Transcribe exactly the lines from the one holding "### Running in Development" to the end of the data below, including both of those lines and no others.

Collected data
┌────────
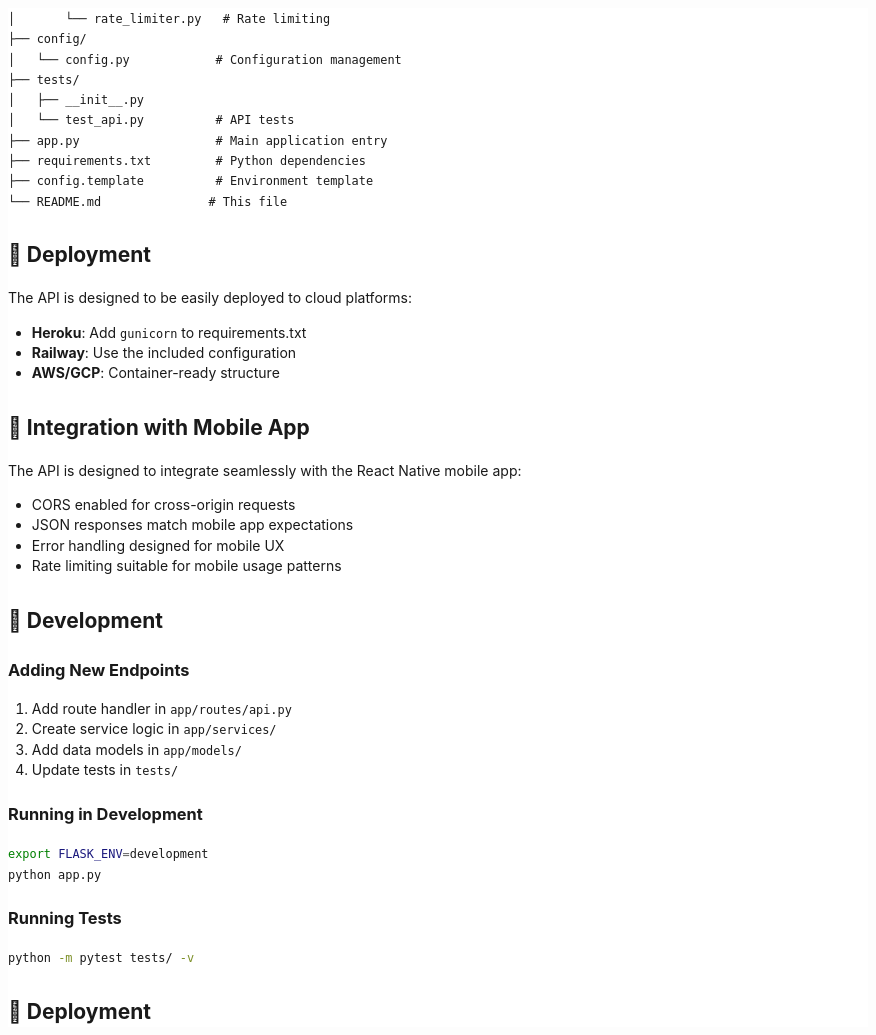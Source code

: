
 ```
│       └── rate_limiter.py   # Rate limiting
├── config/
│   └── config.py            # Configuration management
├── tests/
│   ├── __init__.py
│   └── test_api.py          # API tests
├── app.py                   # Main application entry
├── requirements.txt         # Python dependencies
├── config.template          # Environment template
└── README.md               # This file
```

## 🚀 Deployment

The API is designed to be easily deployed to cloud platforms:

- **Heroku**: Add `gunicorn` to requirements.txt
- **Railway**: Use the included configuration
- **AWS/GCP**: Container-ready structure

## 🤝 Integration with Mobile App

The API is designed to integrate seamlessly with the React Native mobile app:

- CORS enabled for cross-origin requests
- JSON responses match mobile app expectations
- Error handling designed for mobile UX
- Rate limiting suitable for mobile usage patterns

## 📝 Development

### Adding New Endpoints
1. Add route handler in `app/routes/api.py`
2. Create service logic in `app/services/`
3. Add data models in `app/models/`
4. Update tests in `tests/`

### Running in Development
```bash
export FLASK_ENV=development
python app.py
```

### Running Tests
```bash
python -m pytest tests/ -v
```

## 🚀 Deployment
└────────
▶ _Task answer_:
### Running in Development
```bash
export FLASK_ENV=development
python app.py
```

### Running Tests
```bash
python -m pytest tests/ -v
```

## 🚀 Deployment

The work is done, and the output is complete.